* _About this exercise_
Transcribe each entry in full, and leave the images out.

* _Given information_
==================================================
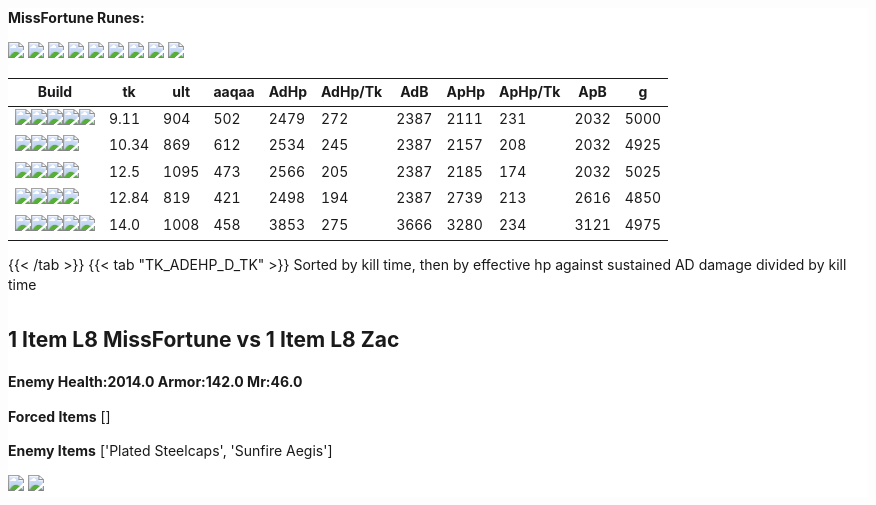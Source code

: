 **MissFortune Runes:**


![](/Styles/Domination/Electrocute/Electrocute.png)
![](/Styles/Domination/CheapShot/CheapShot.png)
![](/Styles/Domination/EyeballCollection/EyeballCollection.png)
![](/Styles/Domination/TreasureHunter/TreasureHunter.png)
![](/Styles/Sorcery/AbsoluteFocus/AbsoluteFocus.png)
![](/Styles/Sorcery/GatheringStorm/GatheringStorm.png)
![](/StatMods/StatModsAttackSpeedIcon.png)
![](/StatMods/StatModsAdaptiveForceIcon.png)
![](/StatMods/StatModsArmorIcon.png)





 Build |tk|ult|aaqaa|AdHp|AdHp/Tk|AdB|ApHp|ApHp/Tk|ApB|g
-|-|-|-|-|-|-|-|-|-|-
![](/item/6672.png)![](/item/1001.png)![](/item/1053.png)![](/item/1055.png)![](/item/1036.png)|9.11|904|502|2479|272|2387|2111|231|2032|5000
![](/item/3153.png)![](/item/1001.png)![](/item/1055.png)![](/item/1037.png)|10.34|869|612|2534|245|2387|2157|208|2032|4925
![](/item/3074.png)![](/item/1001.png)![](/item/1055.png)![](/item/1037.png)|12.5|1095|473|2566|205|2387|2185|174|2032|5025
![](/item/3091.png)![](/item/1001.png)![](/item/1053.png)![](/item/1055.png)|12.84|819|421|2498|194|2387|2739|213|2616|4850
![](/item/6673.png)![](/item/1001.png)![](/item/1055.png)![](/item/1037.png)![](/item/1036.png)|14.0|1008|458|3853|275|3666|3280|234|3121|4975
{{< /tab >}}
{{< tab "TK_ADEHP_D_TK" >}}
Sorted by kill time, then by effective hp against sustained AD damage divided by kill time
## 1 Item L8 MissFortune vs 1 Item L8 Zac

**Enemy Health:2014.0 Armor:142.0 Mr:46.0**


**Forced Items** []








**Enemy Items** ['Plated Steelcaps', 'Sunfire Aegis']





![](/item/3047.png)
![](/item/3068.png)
==================================================
* _Exercise solution_
Source code

: **MissFortune Runes:**


![](/Styles/Domination/Electrocute/Electrocute.png)
![](/Styles/Domination/CheapShot/CheapShot.png)
![](/Styles/Domination/EyeballCollection/EyeballCollection.png)
![](/Styles/Domination/TreasureHunter/TreasureHunter.png)
![](/Styles/Sorcery/AbsoluteFocus/AbsoluteFocus.png)
![](/Styles/Sorcery/GatheringStorm/GatheringStorm.png)
![](/StatMods/StatModsAttackSpeedIcon.png)
![](/StatMods/StatModsAdaptiveForceIcon.png)
![](/StatMods/StatModsArmorIcon.png)





 Build |tk|ult|aaqaa|AdHp|AdHp/Tk|AdB|ApHp|ApHp/Tk|ApB|g
-|-|-|-|-|-|-|-|-|-|-
![](/item/6672.png)![](/item/1001.png)![](/item/1053.png)![](/item/1055.png)![](/item/1036.png)|9.11|904|502|2479|272|2387|2111|231|2032|5000
![](/item/3153.png)![](/item/1001.png)![](/item/1055.png)![](/item/1037.png)|10.34|869|612|2534|245|2387|2157|208|2032|4925
![](/item/3074.png)![](/item/1001.png)![](/item/1055.png)![](/item/1037.png)|12.5|1095|473|2566|205|2387|2185|174|2032|5025
![](/item/3091.png)![](/item/1001.png)![](/item/1053.png)![](/item/1055.png)|12.84|819|421|2498|194|2387|2739|213|2616|4850
![](/item/6673.png)![](/item/1001.png)![](/item/1055.png)![](/item/1037.png)![](/item/1036.png)|14.0|1008|458|3853|275|3666|3280|234|3121|4975
{{< /tab >}}
{{< tab "TK_ADEHP_D_TK" >}}
Sorted by kill time, then by effective hp against sustained AD damage divided by kill time
## 1 Item L8 MissFortune vs 1 Item L8 Zac

**Enemy Health:2014.0 Armor:142.0 Mr:46.0**


**Forced Items** []








**Enemy Items** ['Plated Steelcaps', 'Sunfire Aegis']





![](/item/3047.png)
![](/item/3068.png)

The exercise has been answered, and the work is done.